Coming from Data Lakes / Apache Iceberg

How it works

Fluree maps Iceberg tables as read-only graph sources. Once mapped, they participate in SPARQL and JSON-LD queries alongside ledger data. Fluree reads Parquet files through Iceberg's metadata layer, pushing filters down for partition pruning and column projection.

The iceberg feature flag must be compiled in.

Catalog modes

REST catalog

Connects to an Iceberg REST catalog API (Apache Polaris, Tabular, AWS Glue, etc.):

fluree iceberg map warehouse-orders \
  --catalog-uri https://polaris.example.com/api/catalog \
  --table sales.orders \
  --r2rml mappings/orders.ttl \
  --warehouse my-warehouse \
  --auth-bearer $POLARIS_TOKEN

Supports vended credentials (enabled by default) and warehouse selection.

Direct S3

Reads table metadata directly from S3 — no catalog server:

fluree iceberg map execution-log \
  --mode direct \
  --table-location s3://my-bucket/warehouse/logs/execution_log \
  --r2rml mappings/execution_log.ttl \
  --s3-region us-east-1

Fluree reads {table_location}/metadata/version-hint.text to find the current metadata file, then loads it.
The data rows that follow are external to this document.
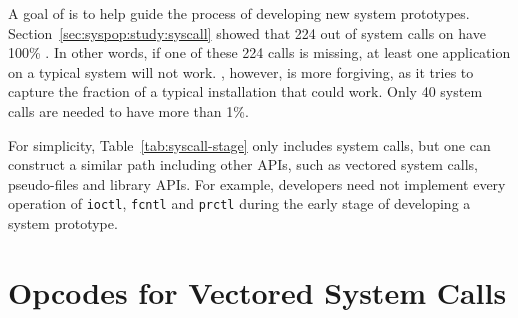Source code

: A goal of \compatmetric{} is to help guide the process of developing new system prototypes.
Section~\ref{sec:syspop:study:syscall} showed that 224 out of \syscallnum{} system calls on \osdist{} have 100\% \usagemetric{}.
In other words, if one of these 224 calls is missing, at least one application on a typical system will not work.
\Compatmetric{}, however, is more forgiving, as
it tries to capture the fraction of a typical installation that could work.
Only 
40 system calls are needed to have \compatmetric{} more than 1\%.


For simplicity, Table~\ref{tab:syscall-stage}
only includes system calls, %
but one can construct a similar path including other APIs, %
such as vectored system calls, pseudo-files and library APIs.
For example, developers need not implement every operation of
{\tt ioctl}, {\tt fcntl} and {\tt prctl}
during the early stage of developing a system prototype.


\section{Opcodes for Vectored System Calls}
\label{sec:study:opcodes}



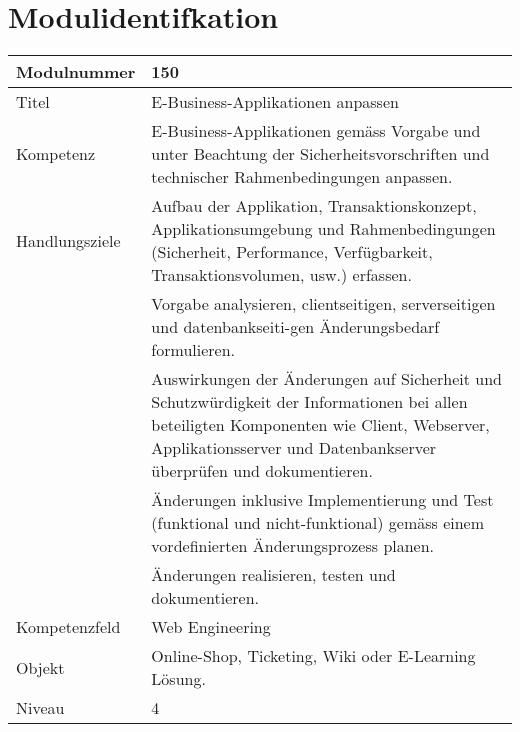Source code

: \mode*

\setmonofont{Verdana}

\section{Modulidentifkation}



\begin{center}
    \begin{tabular}[h]{|p{4cm}|p{12.5cm}|}
        \hline
        Modulnummer & 150 \\ \hline
        Titel & E-Business-Applikationen anpassen \\ \hline
        Kompetenz & E-Business-Applikationen gemäss Vorgabe und unter Beachtung der
        Sicherheitsvorschriften und technischer Rahmenbedingungen anpassen. \\ \hline
        \multirow{1}{*}{Handlungsziele} &
        Aufbau der Applikation, Transaktionskonzept, Applikationsumgebung
        und Rahmenbedingungen (Sicherheit, Performance, Verfügbarkeit, Transaktionsvolumen, usw.) erfassen. \\
        \cellcolor{white}  & Vorgabe analysieren, clientseitigen, serverseitigen und datenbankseiti-gen
        Änderungsbedarf formulieren. \\
        \cellcolor{white}  & Auswirkungen der Änderungen auf Sicherheit und Schutzwürdigkeit der
        Informationen bei allen beteiligten Komponenten wie Client, Webserver, Applikationsserver
        und Datenbankserver überprüfen und dokumentieren. \\
        \cellcolor{white}  & Änderungen inklusive Implementierung und Test (funktional und nicht-funktional)
        gemäss einem vordefinierten Änderungsprozess planen. \\
        \cellcolor{white}  & Änderungen realisieren, testen und dokumentieren. \\ \hline
        Kompetenzfeld & Web Engineering \\ \hline
        Objekt & Online-Shop, Ticketing, Wiki oder E-Learning Lösung. \\ \hline
        Niveau & 4 \\ \hline
    \end{tabular}
\end{center}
The file may contain a bare filename (00001-abc.metadata.json) or a full S3 path.

Requirements:

The table must be a valid Iceberg layout (created by Spark, iceberg-rust, Flink, etc.)
metadata/version-hint.text must exist and be non-empty
Uses ambient AWS credentials (IAM roles, env vars, ~/.aws/credentials) — vended credentials are not supported in direct mode

When to use which

Scenario	Mode
Shared catalog, multiple consumers	REST
Writer and reader are the same system	Direct
Need catalog-managed credentials	REST
Minimizing infrastructure (no catalog server)	Direct

R2RML mapping

Every Iceberg graph source requires an R2RML mapping (Turtle format) that defines how table rows become RDF triples — subject IRI templates, predicate mappings, and type conversions. The --r2rml flag is mandatory on fluree iceberg map:

fluree iceberg map airlines \
  --catalog-uri https://polaris.example.com/api/catalog \
  --r2rml mappings/airlines.ttl \
  --auth-bearer $POLARIS_TOKEN

Example mapping:

@prefix rr: <http://www.w3.org/ns/r2rml#> .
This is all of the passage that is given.